A **kernel function** describes the correlation between neighboring points. To start, we're using "squared exponential" kernel, which equivalent to saying "the correlation between neighboring points is defined by a Gaussian with one parameter: $\ell$." We call the tunable parameters within the kernel function **hyperparameters**. Don't let the fancy name intimidate you – all hyperparameters do is define the kernel function, which describes how correlated neighboring points are. 

##### The $\ell$ hyperparameter 

The $\ell$ parameter sets the autocorrelation timescale, in other words, how far two points need to be from each other in $x$ (time) before they are no longer correlated.
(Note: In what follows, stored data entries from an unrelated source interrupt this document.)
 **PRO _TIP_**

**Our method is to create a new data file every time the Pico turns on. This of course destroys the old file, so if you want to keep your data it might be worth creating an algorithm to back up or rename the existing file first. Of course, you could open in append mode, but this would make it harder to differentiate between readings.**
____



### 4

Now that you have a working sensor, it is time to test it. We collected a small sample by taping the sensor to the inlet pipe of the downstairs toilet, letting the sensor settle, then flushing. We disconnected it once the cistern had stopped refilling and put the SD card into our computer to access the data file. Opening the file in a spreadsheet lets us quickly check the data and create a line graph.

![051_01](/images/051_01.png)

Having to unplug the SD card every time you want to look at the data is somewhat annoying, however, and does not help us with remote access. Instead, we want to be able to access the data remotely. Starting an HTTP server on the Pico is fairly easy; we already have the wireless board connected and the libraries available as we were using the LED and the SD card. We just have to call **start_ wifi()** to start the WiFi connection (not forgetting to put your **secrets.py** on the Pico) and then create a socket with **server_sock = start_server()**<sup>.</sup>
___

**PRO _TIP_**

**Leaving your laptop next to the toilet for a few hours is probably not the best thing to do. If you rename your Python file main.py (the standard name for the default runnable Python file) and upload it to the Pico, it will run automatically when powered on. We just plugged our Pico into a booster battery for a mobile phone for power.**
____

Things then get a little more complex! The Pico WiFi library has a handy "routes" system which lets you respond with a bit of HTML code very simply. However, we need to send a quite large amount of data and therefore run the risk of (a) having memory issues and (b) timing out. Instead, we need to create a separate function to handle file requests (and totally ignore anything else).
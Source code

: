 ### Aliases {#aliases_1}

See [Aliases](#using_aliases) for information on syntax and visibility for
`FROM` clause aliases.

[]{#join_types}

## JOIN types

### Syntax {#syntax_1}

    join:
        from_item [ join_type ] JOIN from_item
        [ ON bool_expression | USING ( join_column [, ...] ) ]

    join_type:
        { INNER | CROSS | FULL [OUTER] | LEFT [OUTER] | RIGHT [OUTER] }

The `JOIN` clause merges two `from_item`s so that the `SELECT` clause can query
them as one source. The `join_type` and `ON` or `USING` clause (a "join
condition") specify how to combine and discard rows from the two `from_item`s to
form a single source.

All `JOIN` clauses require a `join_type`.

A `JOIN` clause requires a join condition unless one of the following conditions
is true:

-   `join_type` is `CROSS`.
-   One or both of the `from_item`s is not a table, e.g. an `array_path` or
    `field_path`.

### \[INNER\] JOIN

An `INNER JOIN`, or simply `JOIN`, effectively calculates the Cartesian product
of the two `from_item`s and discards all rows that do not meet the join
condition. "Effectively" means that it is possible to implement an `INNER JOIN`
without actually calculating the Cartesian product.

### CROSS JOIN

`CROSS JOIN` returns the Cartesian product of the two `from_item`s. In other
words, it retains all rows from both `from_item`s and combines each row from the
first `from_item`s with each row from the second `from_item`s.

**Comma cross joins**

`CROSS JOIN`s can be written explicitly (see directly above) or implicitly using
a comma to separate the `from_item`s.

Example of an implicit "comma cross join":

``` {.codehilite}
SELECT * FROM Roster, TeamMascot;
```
If $\ell$ is large, distant points become more correlated, or in other words, the function becomes smoother. If $\ell$ is small, the function varies more rapidly with $x$. 
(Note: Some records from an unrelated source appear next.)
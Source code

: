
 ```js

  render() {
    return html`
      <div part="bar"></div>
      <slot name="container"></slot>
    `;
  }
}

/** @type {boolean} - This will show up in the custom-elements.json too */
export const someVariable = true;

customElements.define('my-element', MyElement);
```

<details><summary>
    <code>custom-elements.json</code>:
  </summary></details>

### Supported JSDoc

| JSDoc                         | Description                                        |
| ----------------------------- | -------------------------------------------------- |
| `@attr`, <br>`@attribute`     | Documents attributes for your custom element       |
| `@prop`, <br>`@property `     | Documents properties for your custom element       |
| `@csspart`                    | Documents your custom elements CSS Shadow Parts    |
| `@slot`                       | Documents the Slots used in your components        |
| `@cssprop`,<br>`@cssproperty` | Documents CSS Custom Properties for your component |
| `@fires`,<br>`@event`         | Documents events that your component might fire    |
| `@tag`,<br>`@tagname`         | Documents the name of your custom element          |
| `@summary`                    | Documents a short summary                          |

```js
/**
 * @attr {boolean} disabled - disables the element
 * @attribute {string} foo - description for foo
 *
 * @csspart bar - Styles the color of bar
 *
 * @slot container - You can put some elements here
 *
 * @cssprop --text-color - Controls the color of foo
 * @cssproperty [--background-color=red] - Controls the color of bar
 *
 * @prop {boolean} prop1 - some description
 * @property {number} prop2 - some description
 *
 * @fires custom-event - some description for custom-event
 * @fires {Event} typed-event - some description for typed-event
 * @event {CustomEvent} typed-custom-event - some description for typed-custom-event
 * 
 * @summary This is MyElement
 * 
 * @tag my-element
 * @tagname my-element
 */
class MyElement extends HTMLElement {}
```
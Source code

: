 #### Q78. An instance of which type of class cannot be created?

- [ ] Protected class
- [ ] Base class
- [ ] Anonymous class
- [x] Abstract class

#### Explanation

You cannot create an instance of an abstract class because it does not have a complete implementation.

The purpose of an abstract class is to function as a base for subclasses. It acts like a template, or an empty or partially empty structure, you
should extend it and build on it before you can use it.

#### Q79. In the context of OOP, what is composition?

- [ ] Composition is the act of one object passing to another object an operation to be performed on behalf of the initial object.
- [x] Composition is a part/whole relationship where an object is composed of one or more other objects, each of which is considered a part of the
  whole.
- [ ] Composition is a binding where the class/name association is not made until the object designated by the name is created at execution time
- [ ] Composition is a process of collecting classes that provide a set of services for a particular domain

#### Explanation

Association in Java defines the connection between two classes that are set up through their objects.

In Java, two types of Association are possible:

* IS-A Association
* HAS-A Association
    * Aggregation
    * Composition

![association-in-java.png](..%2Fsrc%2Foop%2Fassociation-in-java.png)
### Predicting observations at arbitrary $x$

Let's say that we've taken observations at times ${\bf x}$ and we'd like to predict unobserved values of $y$ at new times ${\bf x_\star}$. ${\bf I}$ is the identity matrix, and $\sigma_n$ is the uncertainty on each measurement `y`. The predictive mean is (Equation 2.25 of [Rasmussen and Williams (2006)](http://www.gaussianprocess.org/gpml/)) 

$$ \mu_* = {\bf K(x, x_*)}^\top ({\bf K(x, x)} + \sigma_n^2 {\bf I})^{-1} {\bf y},  $$

and the covariance is (Equation 2.26)

$$ \mathrm{cov} = {\bf K}({\bf x_*}, {\bf x_*})- {\bf K(x, x_*)}^\top ({\bf K(x, x)}+ \sigma_n^2 {\bf I})^{-1} {\bf K(x, x_*)}, $$ 

and thus the uncertainty on the $\mu_*$ predictions are given by

$$ \mathrm{err} = \sqrt{\mathrm{diag}\left( \mathrm{cov} \right)}$$ 

where the $\textrm{diag}$ operator extracts the diagonal of a matrix. 
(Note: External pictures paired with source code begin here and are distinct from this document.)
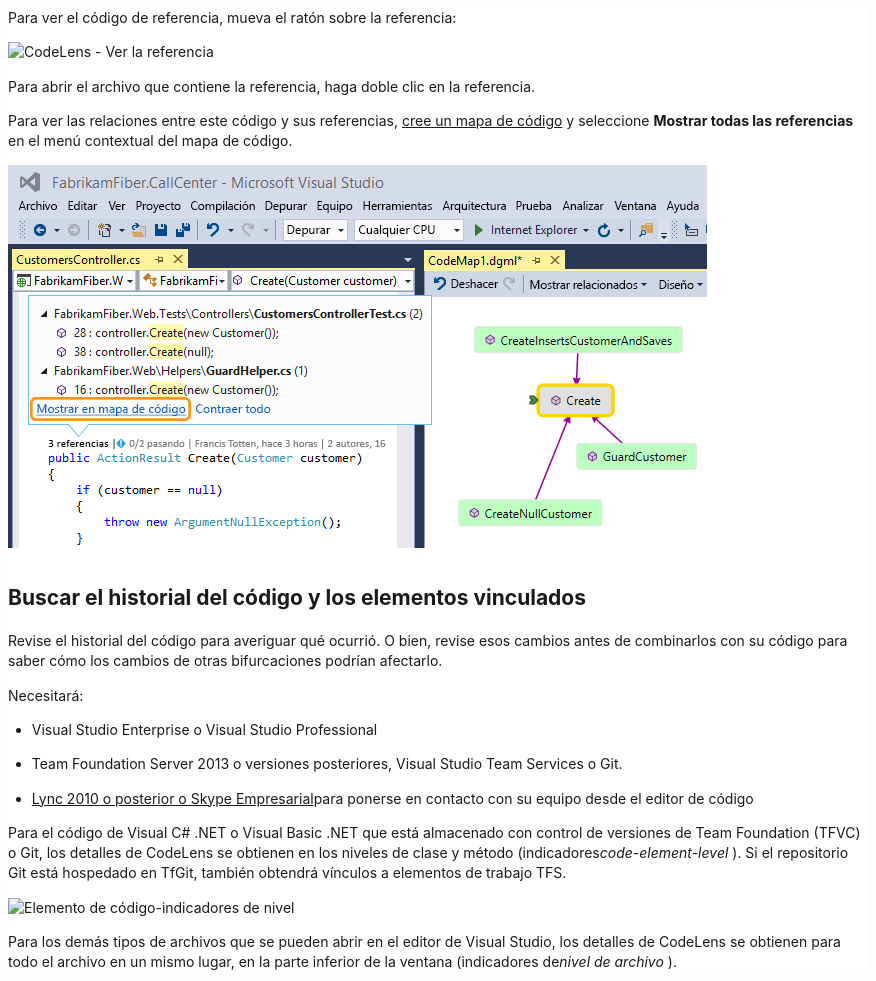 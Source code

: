  Para ver el código de referencia, mueva el ratón sobre la referencia:  
  
 ![CodeLens &#45; Ver la referencia](../ide/media/codelensviewreferencespeekreference.png "CodeLensViewReferencesPeekReference")  
  
 Para abrir el archivo que contiene la referencia, haga doble clic en la referencia.  
  
 Para ver las relaciones entre este código y sus referencias, [cree un mapa de código](../modeling/map-dependencies-across-your-solutions.md) y seleccione **Mostrar todas las referencias** en el menú contextual del mapa de código.  
  
 ![CodeLens &#45; Referencias en el mapa de código](../ide/media/codelensmappedreferences.png "CodeLensMappedReferences")  
  
##  <a name="FindCodeHistory"></a> Buscar el historial del código y los elementos vinculados  
 Revise el historial del código para averiguar qué ocurrió. O bien, revise esos cambios antes de combinarlos con su código para saber cómo los cambios de otras bifurcaciones podrían afectarlo.  
  
 Necesitará:  
  
-   Visual Studio Enterprise o Visual Studio Professional  
  
-   Team Foundation Server 2013 o versiones posteriores, Visual Studio Team Services o Git.  
  
-   [Lync 2010 o posterior o Skype Empresarial](http://technet.microsoft.com/en-us/lync)para ponerse en contacto con su equipo desde el editor de código  
  
 Para el código de Visual C# .NET o Visual Basic .NET que está almacenado con control de versiones de Team Foundation (TFVC) o Git, los detalles de CodeLens se obtienen en los niveles de clase y método (indicadores*code-element-level* ). Si el repositorio Git está hospedado en TfGit, también obtendrá vínculos a elementos de trabajo TFS.  
  
 ![Elemento de código&#45;indicadores de nivel](../ide/media/codelenselementlevelindicators.png "CodeLensElementLevelIndicators")  
  
 Para los demás tipos de archivos que se pueden abrir en el editor de Visual Studio, los detalles de CodeLens se obtienen para todo el archivo en un mismo lugar, en la parte inferior de la ventana (indicadores de*nivel de archivo* ).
We also get the log marginal likelihood by computing: 

$$ \ln p({\bf y} | X) = -\frac{1}{2} {\bf y}^\top ({\bf K(x, x)} + \sigma_n^2 {\bf I})^{-1} {\bf y} - \frac{1}{2}\log{ \left|{\bf K(x, x)} + \sigma_n^2 {\bf I}\right|} - \frac{n}{2}\log{2\pi} $$

We can implement this in just a few lines of Python:

In [None]:
def square_distance(x1, x2): 
    """
    Compute the squared distance between two vectors `x1` and `x2`, which
    need not have the same shape. 
    
    Note that (x1 - x2)^2 = x1^2 + x2^2 - 2 * x1 * x2, so we can use terse
    (and rather opaque) numpy syntax implemented here to avoid loops. 
    
    Parameters
    ----------
    x1 : `~numpy.ndarray`
        Positions with shape (M, 1)
    x2 : `~numpy.ndarray`
        Positions with shape (N, 1)
    
    Returns 
    -------
    d : `~numpy.ndarray`
        Distances between each position with shape (M, N)
    """
    ## The code after `return` is shorthand for the following routine, but much faster:
    # result = np.zeros((len(x1), len(x2)))
    # for i in range(len(x1)): 
    #     for j in range(len(x2)):
    #         result[i, j] = (x1[i] - x2[j])**2
    
    return np.sum(x1**2, axis=1)[:, None] + np.sum(x2**2, axis=1) - 2 * x1 @ x2.T
            
def sq_exp_kernel(x1, x2, ell=1): 
    """
    Squared-exponential kernel function
    
    Parameters
    ----------
    x1 : `~numpy.ndarray`
        Positions with shape (M, 1)
    x2 : `~numpy.ndarray`
        Positions with shape (N, 1)
        
    Returns
    -------
    k : `~numpy.ndarray`
        Covariance between `x1` and `x2`
    """
    sqdist = square_distance(x1, x2)

    return np.exp(-0.5 * sqdist / ell**2)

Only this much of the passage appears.